Christianity was the majority religion in the area with two people stating they followed other religions. Of Buan's 484 residents, 84.1% described their health as either "good" or "very good", and of those aged between 16 and over, 18.8% had no academic qualifications or one GCSE, lower than the figures for all of Gwynedd (23.2%) and Wales (25.9%).
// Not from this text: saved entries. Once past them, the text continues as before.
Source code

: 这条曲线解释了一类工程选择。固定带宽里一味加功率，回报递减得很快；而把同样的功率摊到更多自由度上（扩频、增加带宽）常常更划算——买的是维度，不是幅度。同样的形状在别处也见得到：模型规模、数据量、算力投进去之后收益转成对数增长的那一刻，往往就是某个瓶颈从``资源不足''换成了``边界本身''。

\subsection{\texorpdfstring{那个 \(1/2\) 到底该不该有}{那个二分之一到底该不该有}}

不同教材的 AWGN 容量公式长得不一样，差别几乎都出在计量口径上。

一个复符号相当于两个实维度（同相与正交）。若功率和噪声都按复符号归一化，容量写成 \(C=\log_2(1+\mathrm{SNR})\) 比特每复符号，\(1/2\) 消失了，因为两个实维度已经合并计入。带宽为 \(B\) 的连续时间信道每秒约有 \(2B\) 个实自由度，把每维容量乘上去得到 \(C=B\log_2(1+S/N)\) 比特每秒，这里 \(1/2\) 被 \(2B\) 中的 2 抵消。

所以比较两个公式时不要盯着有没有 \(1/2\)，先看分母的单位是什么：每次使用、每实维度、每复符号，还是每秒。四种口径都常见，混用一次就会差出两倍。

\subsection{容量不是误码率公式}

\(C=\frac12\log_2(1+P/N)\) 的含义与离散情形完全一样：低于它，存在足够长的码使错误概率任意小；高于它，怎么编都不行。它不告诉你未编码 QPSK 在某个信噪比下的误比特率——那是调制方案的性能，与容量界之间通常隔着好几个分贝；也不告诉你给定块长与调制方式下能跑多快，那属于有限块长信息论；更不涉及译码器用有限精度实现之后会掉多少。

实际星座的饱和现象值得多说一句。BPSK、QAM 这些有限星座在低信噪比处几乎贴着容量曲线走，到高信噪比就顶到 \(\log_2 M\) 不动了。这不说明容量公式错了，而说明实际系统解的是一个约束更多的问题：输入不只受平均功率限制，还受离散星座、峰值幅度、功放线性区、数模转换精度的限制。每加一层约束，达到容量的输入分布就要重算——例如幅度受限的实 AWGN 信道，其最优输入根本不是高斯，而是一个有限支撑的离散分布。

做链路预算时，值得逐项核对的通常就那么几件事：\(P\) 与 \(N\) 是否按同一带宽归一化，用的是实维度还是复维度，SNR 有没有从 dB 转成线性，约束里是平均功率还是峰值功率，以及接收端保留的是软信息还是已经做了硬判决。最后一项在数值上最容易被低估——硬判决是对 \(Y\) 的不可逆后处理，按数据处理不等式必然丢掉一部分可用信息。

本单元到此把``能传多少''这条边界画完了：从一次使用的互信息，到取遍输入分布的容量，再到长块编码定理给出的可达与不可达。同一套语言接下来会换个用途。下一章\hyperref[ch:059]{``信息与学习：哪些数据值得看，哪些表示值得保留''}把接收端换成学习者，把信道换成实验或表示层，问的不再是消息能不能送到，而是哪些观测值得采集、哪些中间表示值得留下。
The community includes the Marilyn and hill fort of Garn Boduan.

==Governance==
In local government Buan is governed by Gwynedd Council, and is in the Efailnewydd/Buan ward, which is part of the Dwyfor electoral district. At the national level Buan is in the Welsh parliamentary constituency of Dwyfor Meirionnydd, for which Liz Saville Roberts (Plaid Cymru) has been MP since 2015. In the general election of 2015 Saville Roberts won 11,790 votes (40.9%), giving her a majority of 5,261; the Conservative Party won 6,550 (22.7%) and the Labour Party won 3,904 votes (13.5%), while the United Kingdom Independence Party took 3,126 votes (10.8%). The Independent candidate Louise Hughes, the Liberal Democrats and the Green Party each won fewer than 2,000 votes, Hughes performed slightly better of all three. In the Senedd Buan is in the constituency of Dwyfor Meirionnydd for which Dafydd Elis-Thomas has been the Member of the Senedd since its creation in 2007.

==Education==
Ysgol Rhydyclafdy School was the only primary school in the community and closed in 2008 due to a falling number in pupils and as part of a programme that saw two additional schools being closed on the Llŷn Peninsula. Gwynedd Council allowed the building to be reopened as a nursery with community facilities two years later.

==Notable landmarks==

The following are the listed buildings in Buan. The listings are graded:

- AA Telephone Box (II)
- Bryniau (II)
- Bryntirion (II)
- Capel Rhydyclafdy (II)
- Cefniwrch (II)
- Church of St Buan (II)
- Church of St Ceidio (II)
- Church of St Michael (II)
- Church of St Tudwen (II*)
- Direction Sign at Inkerman Bridge (II) - Delisted in October 2022
- E Farmyard Range including water-wheel at Nant Farm (II)
- Efail Gledrydd (II)
- Efail Gledrydd Forge (II)
- Gallt-y-beren (II)
- Glanrafon (II)
- Gwnhinger (II)
- Lodge to N of Plas Boduan (II)
- Lychgate and churchyard wall to Church of St Tudwen (II)
- Madryn Castle Gatehouse (II)
- Meillionen Farmhouse (II)
- Milestone by Tuhwnt i'r Gors (II)
- Nant Farm (II)
- Neuadd Bogdadle (II)
- No 1 Tan-y-fron (II)
- No 3 Tan-y-fron (II)
- Out-buildings at Home Farm, Plas Boduan (II)
- Penhyddgan (II*)
- Plas Boduan (II)
- Pont Rhydyclafdy (II)
- Roadsign SE of Bogdadle (II)
- S Farmyard Range at Nant Farm (II)
- The Cock-loft (II)
- Ty Capel Rhydyclafdy (II)
- Ty Isaf (NW Cottage) (II)
- Ty Isaf (SE Cottage) (II)
- Tyn-y-coed Isaf (II)

Buan contains 34 Grade II listed buildings, in addition to two Grade II* listed buildings. The former church of the same name, St Buan, was built in 1765, and is reminiscent of the Romanesque style in design. The church was later deconsecrated and sold in 2004.